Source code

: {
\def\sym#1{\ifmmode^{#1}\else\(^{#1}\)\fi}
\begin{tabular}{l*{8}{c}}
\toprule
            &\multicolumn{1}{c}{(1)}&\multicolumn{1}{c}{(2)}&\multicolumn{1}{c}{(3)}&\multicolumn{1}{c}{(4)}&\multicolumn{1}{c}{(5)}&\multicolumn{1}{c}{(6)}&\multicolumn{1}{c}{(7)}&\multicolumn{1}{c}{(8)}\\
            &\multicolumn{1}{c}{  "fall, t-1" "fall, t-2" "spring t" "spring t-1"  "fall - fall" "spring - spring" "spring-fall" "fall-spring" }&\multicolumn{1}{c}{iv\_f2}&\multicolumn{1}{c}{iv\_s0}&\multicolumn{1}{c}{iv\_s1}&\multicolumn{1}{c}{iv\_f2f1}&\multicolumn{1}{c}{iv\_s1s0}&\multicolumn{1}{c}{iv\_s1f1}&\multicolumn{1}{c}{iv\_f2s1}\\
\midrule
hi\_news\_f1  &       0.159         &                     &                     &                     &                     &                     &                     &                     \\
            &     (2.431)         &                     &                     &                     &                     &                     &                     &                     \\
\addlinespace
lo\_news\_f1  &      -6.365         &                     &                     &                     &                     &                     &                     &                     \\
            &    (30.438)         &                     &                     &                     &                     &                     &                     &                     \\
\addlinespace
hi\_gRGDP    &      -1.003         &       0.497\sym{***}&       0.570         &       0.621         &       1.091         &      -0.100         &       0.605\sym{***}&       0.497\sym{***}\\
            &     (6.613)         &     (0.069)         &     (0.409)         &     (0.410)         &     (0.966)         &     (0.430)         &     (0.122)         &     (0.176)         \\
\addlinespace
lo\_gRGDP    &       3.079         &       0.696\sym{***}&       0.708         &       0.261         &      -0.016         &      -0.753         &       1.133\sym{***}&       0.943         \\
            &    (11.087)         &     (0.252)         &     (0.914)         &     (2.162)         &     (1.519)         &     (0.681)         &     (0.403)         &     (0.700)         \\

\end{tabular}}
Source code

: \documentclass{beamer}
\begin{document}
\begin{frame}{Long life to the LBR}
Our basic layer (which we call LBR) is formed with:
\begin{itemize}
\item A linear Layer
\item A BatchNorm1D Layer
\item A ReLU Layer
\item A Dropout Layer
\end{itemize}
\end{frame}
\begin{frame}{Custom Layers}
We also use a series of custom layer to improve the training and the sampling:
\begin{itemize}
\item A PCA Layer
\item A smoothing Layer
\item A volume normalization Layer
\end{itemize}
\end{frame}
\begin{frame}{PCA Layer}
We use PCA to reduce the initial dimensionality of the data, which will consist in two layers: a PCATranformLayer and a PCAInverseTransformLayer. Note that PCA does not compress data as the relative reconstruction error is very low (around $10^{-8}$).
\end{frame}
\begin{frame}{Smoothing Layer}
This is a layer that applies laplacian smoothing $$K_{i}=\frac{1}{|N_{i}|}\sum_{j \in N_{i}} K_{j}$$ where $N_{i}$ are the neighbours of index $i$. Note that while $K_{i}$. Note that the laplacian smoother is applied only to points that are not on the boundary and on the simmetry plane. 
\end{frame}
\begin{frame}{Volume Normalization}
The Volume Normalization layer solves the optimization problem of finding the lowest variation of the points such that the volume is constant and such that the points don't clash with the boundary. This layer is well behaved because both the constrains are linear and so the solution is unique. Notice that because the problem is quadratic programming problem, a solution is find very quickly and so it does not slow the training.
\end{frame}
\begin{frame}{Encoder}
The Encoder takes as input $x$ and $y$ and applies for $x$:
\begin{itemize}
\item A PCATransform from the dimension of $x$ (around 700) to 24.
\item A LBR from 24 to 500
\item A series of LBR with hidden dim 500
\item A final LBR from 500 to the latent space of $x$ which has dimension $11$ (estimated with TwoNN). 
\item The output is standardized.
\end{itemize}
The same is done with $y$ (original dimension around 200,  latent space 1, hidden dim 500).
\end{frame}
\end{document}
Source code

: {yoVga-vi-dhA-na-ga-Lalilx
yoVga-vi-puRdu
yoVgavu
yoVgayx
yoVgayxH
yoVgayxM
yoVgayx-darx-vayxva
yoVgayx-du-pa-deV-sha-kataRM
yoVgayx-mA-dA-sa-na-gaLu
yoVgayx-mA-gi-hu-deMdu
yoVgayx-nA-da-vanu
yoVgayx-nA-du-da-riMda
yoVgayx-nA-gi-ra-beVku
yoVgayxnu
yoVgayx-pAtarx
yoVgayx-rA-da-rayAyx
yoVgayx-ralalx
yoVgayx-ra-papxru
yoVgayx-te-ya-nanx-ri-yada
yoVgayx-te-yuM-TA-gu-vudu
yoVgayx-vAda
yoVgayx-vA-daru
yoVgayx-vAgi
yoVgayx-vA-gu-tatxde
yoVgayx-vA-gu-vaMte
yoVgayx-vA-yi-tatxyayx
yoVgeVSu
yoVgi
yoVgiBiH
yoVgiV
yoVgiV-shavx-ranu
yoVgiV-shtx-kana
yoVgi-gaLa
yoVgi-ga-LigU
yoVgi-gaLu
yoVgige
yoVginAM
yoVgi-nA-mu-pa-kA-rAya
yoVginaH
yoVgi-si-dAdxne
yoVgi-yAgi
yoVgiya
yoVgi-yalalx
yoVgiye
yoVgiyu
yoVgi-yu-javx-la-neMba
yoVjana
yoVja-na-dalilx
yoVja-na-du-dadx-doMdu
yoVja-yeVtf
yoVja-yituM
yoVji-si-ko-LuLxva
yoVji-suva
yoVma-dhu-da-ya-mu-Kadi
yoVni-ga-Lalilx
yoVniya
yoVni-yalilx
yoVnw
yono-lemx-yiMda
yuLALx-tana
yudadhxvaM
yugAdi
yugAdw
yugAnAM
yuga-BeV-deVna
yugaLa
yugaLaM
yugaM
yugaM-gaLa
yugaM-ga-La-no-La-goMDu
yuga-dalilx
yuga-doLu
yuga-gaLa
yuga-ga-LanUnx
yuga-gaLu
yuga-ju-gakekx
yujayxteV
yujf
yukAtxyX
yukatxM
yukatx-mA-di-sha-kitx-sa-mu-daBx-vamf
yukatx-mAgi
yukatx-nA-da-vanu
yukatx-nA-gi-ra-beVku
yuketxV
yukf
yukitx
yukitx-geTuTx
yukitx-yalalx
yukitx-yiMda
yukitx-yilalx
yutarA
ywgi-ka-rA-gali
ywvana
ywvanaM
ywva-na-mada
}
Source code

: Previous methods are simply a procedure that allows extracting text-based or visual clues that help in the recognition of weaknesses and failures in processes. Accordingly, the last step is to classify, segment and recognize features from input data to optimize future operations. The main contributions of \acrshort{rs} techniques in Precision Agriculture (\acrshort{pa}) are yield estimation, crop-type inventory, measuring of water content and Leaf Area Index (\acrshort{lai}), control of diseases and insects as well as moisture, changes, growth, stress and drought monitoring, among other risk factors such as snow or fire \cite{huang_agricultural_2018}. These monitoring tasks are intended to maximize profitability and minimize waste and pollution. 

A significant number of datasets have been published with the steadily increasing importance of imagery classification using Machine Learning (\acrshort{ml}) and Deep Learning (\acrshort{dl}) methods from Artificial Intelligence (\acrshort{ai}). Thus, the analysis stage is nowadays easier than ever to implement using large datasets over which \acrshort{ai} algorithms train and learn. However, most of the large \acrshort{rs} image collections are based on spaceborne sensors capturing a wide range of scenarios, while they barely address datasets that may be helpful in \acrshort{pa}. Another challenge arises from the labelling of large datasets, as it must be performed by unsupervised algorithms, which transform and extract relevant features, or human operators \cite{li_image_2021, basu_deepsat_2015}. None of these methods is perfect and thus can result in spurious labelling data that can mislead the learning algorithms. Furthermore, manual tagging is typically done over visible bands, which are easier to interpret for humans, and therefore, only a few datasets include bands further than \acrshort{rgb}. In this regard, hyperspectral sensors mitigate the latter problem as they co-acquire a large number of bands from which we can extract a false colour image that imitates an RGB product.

□ □ □ □ □

→ Task objective
Find the string "multicolumn" in the records, then copy each line where it occurs.

→ Result for this exercise
            &\multicolumn{1}{c}{(1)}&\multicolumn{1}{c}{(2)}&\multicolumn{1}{c}{(3)}&\multicolumn{1}{c}{(4)}&\multicolumn{1}{c}{(5)}&\multicolumn{1}{c}{(6)}&\multicolumn{1}{c}{(7)}&\multicolumn{1}{c}{(8)}\\
            &\multicolumn{1}{c}{  "fall, t-1" "fall, t-2" "spring t" "spring t-1"  "fall - fall" "spring - spring" "spring-fall" "fall-spring" }&\multicolumn{1}{c}{iv\_f2}&\multicolumn{1}{c}{iv\_s0}&\multicolumn{1}{c}{iv\_s1}&\multicolumn{1}{c}{iv\_f2f1}&\multicolumn{1}{c}{iv\_s1s0}&\multicolumn{1}{c}{iv\_s1f1}&\multicolumn{1}{c}{iv\_f2s1}\\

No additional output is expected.